**INSTRUCTIONS TO FOLLOW:** Somewhere below, one line contains "We can verify" and a later line contains "compute the volume". Output those two lines and everything between them exactly, and nothing else.
** Opening AVAILABLE DATA block **
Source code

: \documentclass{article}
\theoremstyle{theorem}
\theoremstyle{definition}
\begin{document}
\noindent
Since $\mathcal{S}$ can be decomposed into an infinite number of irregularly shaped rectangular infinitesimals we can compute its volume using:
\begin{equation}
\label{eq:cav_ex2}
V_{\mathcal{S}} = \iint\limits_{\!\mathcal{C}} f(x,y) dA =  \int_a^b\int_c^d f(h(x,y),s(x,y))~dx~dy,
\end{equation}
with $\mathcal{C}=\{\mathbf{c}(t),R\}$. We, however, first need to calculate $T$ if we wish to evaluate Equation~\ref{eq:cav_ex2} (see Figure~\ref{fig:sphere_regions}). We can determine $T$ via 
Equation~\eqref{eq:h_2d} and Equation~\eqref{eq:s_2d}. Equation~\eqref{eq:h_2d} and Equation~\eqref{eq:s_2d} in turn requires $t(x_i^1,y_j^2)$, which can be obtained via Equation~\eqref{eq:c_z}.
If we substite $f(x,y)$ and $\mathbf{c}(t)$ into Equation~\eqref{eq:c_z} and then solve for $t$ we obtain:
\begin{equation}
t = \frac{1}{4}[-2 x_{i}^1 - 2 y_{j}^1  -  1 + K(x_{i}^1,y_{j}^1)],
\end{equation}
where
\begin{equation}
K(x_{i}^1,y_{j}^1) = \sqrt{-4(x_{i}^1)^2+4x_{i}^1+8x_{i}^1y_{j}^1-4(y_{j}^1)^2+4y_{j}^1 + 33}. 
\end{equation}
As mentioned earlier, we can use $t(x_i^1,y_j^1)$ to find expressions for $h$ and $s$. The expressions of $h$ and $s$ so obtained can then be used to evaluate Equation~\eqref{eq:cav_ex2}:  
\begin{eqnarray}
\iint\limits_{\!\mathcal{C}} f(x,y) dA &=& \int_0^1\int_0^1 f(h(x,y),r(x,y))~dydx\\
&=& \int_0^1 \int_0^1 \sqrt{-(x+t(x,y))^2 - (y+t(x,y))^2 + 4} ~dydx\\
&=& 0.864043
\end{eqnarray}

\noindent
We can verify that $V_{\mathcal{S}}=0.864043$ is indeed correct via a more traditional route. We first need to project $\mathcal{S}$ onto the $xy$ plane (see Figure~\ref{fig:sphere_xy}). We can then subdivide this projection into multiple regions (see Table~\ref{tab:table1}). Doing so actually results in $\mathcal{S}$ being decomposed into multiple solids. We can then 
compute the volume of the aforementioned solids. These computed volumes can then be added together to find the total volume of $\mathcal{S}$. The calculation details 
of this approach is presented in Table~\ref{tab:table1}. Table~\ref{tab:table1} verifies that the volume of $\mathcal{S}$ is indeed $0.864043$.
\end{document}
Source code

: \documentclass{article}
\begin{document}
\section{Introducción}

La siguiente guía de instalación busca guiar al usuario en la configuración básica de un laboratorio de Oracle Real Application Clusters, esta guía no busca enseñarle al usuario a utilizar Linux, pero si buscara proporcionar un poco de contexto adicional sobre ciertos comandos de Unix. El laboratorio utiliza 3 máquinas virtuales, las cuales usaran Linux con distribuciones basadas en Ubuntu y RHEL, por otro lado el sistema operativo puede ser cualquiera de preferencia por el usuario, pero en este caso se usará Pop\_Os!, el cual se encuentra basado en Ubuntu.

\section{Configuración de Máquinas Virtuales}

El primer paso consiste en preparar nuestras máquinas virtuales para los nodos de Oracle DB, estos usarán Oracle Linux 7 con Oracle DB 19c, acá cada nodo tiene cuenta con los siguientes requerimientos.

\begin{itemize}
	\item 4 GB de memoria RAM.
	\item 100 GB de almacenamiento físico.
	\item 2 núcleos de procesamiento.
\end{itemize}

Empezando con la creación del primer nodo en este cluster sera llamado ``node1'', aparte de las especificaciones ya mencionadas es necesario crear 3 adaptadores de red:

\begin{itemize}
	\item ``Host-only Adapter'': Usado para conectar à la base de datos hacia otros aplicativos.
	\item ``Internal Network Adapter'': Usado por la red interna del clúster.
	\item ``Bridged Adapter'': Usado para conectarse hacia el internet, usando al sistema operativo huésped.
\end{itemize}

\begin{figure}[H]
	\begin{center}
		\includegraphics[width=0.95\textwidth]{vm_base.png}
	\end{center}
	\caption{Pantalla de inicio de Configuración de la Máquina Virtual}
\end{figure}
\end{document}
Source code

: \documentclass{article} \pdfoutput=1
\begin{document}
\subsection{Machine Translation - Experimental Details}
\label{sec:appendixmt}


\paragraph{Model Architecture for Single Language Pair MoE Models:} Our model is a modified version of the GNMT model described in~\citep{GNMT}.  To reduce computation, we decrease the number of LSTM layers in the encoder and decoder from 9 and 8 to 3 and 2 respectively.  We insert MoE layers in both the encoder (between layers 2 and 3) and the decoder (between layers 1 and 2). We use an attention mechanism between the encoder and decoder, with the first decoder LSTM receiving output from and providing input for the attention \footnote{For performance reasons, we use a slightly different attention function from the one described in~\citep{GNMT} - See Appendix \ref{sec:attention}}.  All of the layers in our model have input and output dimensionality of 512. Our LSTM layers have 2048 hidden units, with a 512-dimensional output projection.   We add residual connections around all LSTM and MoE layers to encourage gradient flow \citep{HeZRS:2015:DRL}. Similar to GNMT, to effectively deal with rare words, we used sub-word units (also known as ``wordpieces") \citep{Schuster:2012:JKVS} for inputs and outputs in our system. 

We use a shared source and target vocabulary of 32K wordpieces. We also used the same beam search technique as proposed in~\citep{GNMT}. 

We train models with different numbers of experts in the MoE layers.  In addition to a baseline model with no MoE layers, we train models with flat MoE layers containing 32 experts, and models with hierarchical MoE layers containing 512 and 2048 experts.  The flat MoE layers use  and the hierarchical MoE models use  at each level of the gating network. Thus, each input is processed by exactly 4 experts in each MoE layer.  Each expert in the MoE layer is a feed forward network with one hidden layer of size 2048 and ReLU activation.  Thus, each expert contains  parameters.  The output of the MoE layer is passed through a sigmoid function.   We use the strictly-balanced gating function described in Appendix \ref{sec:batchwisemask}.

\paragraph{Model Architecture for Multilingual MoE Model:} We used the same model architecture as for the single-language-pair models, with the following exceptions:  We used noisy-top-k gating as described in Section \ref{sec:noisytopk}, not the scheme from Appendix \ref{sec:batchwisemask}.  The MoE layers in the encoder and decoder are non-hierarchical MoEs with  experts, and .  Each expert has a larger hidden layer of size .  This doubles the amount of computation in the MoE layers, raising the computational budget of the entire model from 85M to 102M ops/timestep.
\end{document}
** Closing AVAILABLE DATA block **
**EXPECTED OUTPUT:**
We can verify that $V_{\mathcal{S}}=0.864043$ is indeed correct via a more traditional route. We first need to project $\mathcal{S}$ onto the $xy$ plane (see Figure~\ref{fig:sphere_xy}). We can then subdivide this projection into multiple regions (see Table~\ref{tab:table1}). Doing so actually results in $\mathcal{S}$ being decomposed into multiple solids. We can then 
compute the volume of the aforementioned solids. These computed volumes can then be added together to find the total volume of $\mathcal{S}$. The calculation details 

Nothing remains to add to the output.